6 Best Books About Music


Interested in learning more about different styles of music? Maybe you’re just curious about what life on the road for a musician is really like. Whatever the reason, indulge your passion for music with one of these interesting reads about the world of music. Some are more well-known than others, but all are worth checking out if you’re intrigued by the idea of a life in music.


How Music Works, David Byrne

David Byrne has spent a lifetime creating and thinking about music. This book is more than just stories about the Talking Heads. It delves deep into the hows and whys of music, including the influence of things like time, place, culture, and technology on how music is performed, recorded, and listened to.


Songbook, Nick Hornby

A collection of essays by novelist Nick Hornby (High Fidelity) about the impact of particular songs on his life. Any music lover can relate to Hornby’s stories about the power of music, and how certain songs become forever associated with a particular moment in your life. How many times have you listened to “Thunder Road”…Hornby thinks he’s listened to it about 1,500 times.

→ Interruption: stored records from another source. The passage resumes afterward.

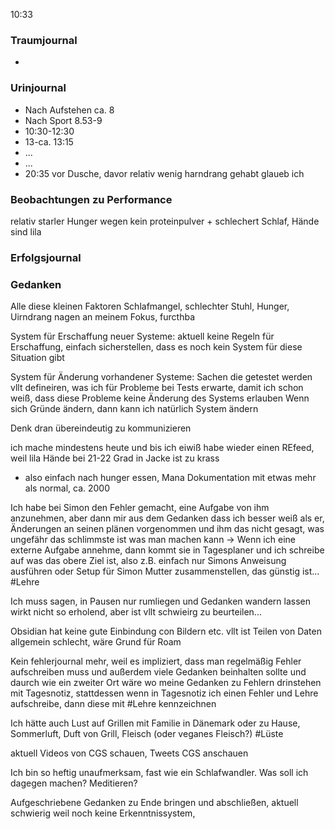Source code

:10:33

### Traumjournal
- 
### Urinjournal
- Nach Aufstehen ca. 8
- Nach Sport 8.53-9
- 10:30-12:30
- 13-ca. 13:15
- ...
- ...
- 20:35 vor Dusche, davor relativ wenig harndrang gehabt glaueb ich
### Beobachtungen zu Performance
relativ starler Hunger wegen kein proteinpulver + schlechert Schlaf, Hände sind lila
### Erfolgsjournal
### Gedanken
Alle diese kleinen Faktoren Schlafmangel, schlechter Stuhl, Hunger, Uirndrang nagen an meinem Fokus, furcthba

System für Erschaffung neuer Systeme:
aktuell keine Regeln für Erschaffung, einfach sicherstellen, dass es noch kein System für diese Situation gibt

System für Änderung vorhandener Systeme:
Sachen die getestet werden vllt defineiren, was ich für Probleme bei Tests erwarte, damit ich schon weiß, dass diese Probleme keine Änderung des Systems erlauben
Wenn sich Gründe ändern, dann kann ich natürlich System ändern

Denk dran übereindeutig zu kommunizieren

ich mache mindestens heute und bis ich eiwiß habe wieder einen REfeed, weil lila Hände bei 21-22 Grad in Jacke ist zu krass
- also einfach nach hunger essen, Mana Dokumentation mit etwas mehr als normal, ca. 2000

Ich habe bei Simon den Fehler gemacht, eine Aufgabe von ihm anzunehmen, aber dann mir aus dem Gedanken dass ich besser weiß als er, Änderungen an seinen plänen vorgenommen und ihm das nicht gesagt, was ungefähr das schlimmste ist was man machen kann
-> Wenn ich eine externe Aufgabe annehme, dann kommt sie in Tagesplaner und ich schreibe auf was das obere Ziel ist, also z.B. einfach nur Simons Anweisung ausführen oder Setup für Simon Mutter zusammenstellen, das günstig ist...
#Lehre

Ich muss sagen, in Pausen nur rumliegen und Gedanken wandern lassen wirkt nicht so erholend, aber ist vllt schwieirg zu beurteilen...


Obsidian hat keine gute Einbindung con Bildern etc. vllt ist Teilen von Daten allgemein schlecht, wäre Grund für Roam

Kein fehlerjournal mehr, weil es impliziert, dass man regelmäßig Fehler aufschreiben muss und außerdem viele Gedanken beinhalten sollte und daurch wie ein zweiter Ort wäre wo meine Gedanken zu Fehlern drinstehen mit Tagesnotiz, stattdessen wenn in Tagesnotiz ich einen Fehler und Lehre aufschreibe, dann diese mit \#Lehre kennzeichnen

Ich hätte auch Lust auf Grillen mit Familie in Dänemark oder zu Hause, Sommerluft, Duft von Grill, Fleisch (oder veganes Fleisch?) #Lüste 

aktuell Videos von CGS schauen, Tweets CGS anschauen

Ich bin so heftig unaufmerksam, fast wie ein Schlafwandler. Was soll ich dagegen machen? Meditieren?

Aufgeschriebene Gedanken zu Ende bringen und abschließen, aktuell schwierig weil noch keine Erkenntnissystem, 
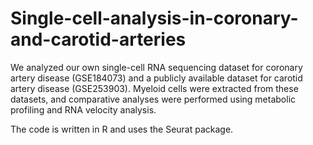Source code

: # Single-cell-analysis-in-coronary-and-carotid-arteries

We analyzed our own single-cell RNA sequencing dataset for coronary artery disease (GSE184073) and a publicly available dataset for carotid artery disease (GSE253903). Myeloid cells were extracted from these datasets, and comparative analyses were performed using metabolic profiling and RNA velocity analysis.

The code is written in R and uses the Seurat package.
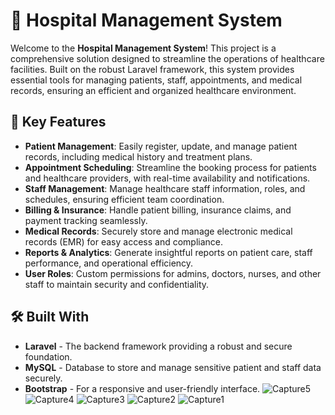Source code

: # 🏥 Hospital Management System

Welcome to the **Hospital Management System**! This project is a comprehensive solution designed to streamline the operations of healthcare facilities. Built on the robust Laravel framework, this system provides essential tools for managing patients, staff, appointments, and medical records, ensuring an efficient and organized healthcare environment.

## 🚀 Key Features

- **Patient Management**: Easily register, update, and manage patient records, including medical history and treatment plans.
- **Appointment Scheduling**: Streamline the booking process for patients and healthcare providers, with real-time availability and notifications.
- **Staff Management**: Manage healthcare staff information, roles, and schedules, ensuring efficient team coordination.
- **Billing & Insurance**: Handle patient billing, insurance claims, and payment tracking seamlessly.
- **Medical Records**: Securely store and manage electronic medical records (EMR) for easy access and compliance.
- **Reports & Analytics**: Generate insightful reports on patient care, staff performance, and operational efficiency.
- **User Roles**: Custom permissions for admins, doctors, nurses, and other staff to maintain security and confidentiality.

## 🛠️ Built With

- **Laravel** - The backend framework providing a robust and secure foundation.
- **MySQL** - Database to store and manage sensitive patient and staff data securely.
- **Bootstrap** - For a responsive and user-friendly interface.
![Capture5](https://github.com/user-attachments/assets/78f24b42-a839-45de-900e-879967451793)
![Capture4](https://github.com/user-attachments/assets/7f1e55b8-c1e0-4e40-bf1f-0636ab4941f2)
![Capture3](https://github.com/user-attachments/assets/ffd93542-3ae0-45c2-a556-53021815a16e)
![Capture2](https://github.com/user-attachments/assets/e5e7a68c-69a6-41ca-a077-d3d6920e0238)
![Capture1](https://github.com/user-attachments/assets/743b5e59-5702-4f71-b282-6e24230145ed)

England’s Dreaming, Jon Savage

There are lots of books about the history of punk rock, but the classic England’s Dreaming, published in 1991, is a true must-read for fans of the genre. It explores the beginnings of punk, particularly the rise and fall of the Sex Pistols and their notorious promoter Malcom McLaren. If you’re interested in the cultural and historical roots of punk in England, this book is for you.


Just Kids, Patti Smith

The legendary Patti Smith’s intimate and personal account of her early years in the gritty downtown New York music scene of the 1970s. Patti lived in the famous Chelsea Hotel with the photographer Robert Mapplethorpe. Her description of their unique friendship as they struggled to survive and create art in their early 20s is unforgettable.


Life, Keith Richards

If you think you already know all about Keith Richards, reading his memoir just might surprise you. It’s a fascinating look into a complicated life, and more than just a recap of what it’s like to be a superstar and live a wild rock and roll lifestyle. Richards talks about his humble beginnings and early discovery of the power of music. You’ll also learn a lot about his musical influences, particularly classic American blues.


Wonderland Avenue, Danny Sugarman

Truth is stranger than fiction in Danny Sugarman’s memoir of his life in the wild LA music scene of the late 60s and early 70s. Sugarman grew up in Beverly Hills and got his first job at 12 opening fan mail for the Doors. He ended up becoming a publicist for the band (and a close friend of Jim Morrison), all while indulging in the excesses of sex, drugs, and rock and roll…and barely surviving to tell about it.